EXERCISE PROMPT —
Could you find every line in the entries below that holds the word "main" and copy it?

(SOURCE MATERIAL)

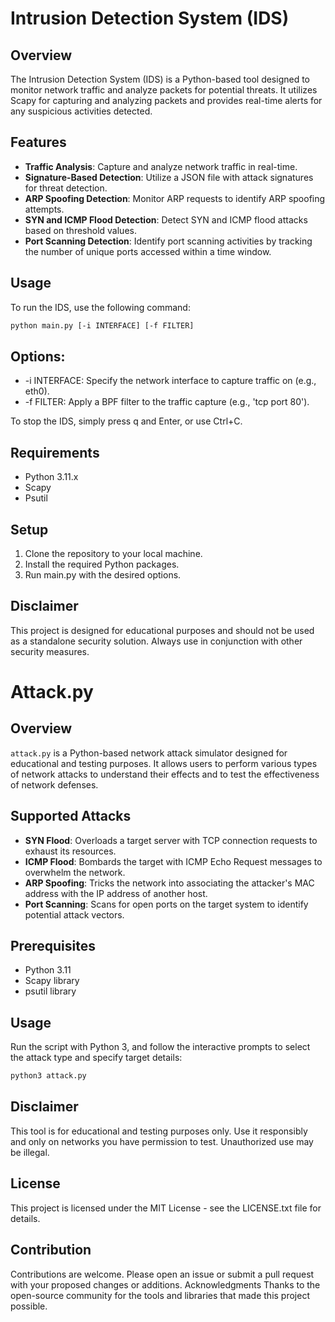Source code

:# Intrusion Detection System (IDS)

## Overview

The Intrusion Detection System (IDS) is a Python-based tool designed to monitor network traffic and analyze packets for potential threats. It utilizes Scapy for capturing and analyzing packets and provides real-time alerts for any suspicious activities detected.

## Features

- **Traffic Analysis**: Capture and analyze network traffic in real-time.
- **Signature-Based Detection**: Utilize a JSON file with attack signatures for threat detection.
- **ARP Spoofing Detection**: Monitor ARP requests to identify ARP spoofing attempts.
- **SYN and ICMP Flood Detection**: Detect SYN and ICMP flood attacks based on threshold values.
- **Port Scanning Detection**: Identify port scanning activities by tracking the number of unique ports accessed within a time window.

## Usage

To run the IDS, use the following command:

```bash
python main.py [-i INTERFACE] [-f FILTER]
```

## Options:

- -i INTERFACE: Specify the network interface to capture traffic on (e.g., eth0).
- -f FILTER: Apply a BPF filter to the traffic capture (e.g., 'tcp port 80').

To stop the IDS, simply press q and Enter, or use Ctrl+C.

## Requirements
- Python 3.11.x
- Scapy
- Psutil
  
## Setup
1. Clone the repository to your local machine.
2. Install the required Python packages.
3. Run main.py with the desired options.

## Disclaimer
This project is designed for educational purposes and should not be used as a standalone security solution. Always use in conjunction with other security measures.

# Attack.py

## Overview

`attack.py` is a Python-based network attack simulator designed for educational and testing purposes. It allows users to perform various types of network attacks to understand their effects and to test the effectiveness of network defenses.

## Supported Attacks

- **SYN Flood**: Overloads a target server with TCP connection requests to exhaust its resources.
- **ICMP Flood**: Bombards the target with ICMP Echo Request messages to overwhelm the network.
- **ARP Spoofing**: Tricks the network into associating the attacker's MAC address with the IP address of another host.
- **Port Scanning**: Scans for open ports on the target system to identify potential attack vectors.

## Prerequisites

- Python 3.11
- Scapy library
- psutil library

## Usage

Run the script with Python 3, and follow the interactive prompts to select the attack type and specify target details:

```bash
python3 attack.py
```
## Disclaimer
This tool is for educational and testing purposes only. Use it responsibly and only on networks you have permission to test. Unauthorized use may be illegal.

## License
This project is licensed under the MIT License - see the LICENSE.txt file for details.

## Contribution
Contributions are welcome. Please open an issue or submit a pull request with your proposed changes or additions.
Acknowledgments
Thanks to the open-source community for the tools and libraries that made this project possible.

(End SOURCE MATERIAL)
(SOURCE MATERIAL)

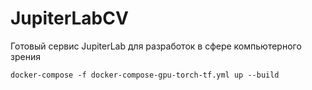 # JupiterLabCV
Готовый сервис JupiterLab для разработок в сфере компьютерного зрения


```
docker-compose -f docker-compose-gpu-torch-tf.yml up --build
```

(End SOURCE MATERIAL)
(SOURCE MATERIAL)

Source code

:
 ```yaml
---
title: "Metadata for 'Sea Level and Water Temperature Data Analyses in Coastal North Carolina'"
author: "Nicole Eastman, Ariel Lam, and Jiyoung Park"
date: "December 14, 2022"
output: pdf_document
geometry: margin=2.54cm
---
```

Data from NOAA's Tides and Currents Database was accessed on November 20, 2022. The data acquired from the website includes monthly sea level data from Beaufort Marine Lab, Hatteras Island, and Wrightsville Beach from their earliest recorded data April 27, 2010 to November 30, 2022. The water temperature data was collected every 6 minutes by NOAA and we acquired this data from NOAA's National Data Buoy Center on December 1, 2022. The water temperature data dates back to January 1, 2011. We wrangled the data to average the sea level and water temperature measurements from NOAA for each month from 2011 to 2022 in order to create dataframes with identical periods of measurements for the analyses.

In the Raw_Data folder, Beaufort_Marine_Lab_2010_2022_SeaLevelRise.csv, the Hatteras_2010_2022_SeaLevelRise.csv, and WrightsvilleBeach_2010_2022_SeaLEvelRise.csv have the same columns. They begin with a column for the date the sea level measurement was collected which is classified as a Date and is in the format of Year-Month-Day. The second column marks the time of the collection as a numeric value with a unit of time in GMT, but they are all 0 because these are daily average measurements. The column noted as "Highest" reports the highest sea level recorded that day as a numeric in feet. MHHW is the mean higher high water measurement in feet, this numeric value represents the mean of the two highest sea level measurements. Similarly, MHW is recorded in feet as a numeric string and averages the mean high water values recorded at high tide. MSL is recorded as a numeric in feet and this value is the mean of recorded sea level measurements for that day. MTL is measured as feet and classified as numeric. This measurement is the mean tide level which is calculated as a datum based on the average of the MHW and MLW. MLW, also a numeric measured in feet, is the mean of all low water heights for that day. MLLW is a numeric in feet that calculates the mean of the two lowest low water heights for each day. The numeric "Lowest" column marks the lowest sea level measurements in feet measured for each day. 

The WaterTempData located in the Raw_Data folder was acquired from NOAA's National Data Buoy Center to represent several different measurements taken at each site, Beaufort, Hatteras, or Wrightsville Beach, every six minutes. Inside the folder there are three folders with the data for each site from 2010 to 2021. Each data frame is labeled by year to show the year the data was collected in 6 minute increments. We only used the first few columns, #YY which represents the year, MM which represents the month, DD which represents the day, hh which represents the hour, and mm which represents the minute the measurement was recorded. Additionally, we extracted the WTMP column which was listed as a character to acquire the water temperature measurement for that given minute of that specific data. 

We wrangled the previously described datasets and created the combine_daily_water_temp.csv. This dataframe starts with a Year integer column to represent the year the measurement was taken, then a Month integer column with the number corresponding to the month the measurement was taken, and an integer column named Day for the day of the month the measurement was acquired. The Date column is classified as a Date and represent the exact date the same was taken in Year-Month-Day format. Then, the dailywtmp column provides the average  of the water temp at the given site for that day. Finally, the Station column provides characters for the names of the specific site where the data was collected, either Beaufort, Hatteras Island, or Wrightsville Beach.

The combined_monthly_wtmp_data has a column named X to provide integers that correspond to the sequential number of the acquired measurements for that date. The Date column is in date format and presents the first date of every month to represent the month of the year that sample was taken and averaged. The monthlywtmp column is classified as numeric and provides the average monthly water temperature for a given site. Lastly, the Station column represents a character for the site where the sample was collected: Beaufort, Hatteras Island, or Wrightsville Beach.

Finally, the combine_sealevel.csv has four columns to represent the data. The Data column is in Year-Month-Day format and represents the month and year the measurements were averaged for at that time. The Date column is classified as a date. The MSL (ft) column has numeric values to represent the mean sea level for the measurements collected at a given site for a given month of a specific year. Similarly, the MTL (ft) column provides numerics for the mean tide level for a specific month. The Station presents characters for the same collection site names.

(End SOURCE MATERIAL)

ANSWER BOX —
python main.py [-i INTERFACE] [-f FILTER]
3. Run main.py with the desired options.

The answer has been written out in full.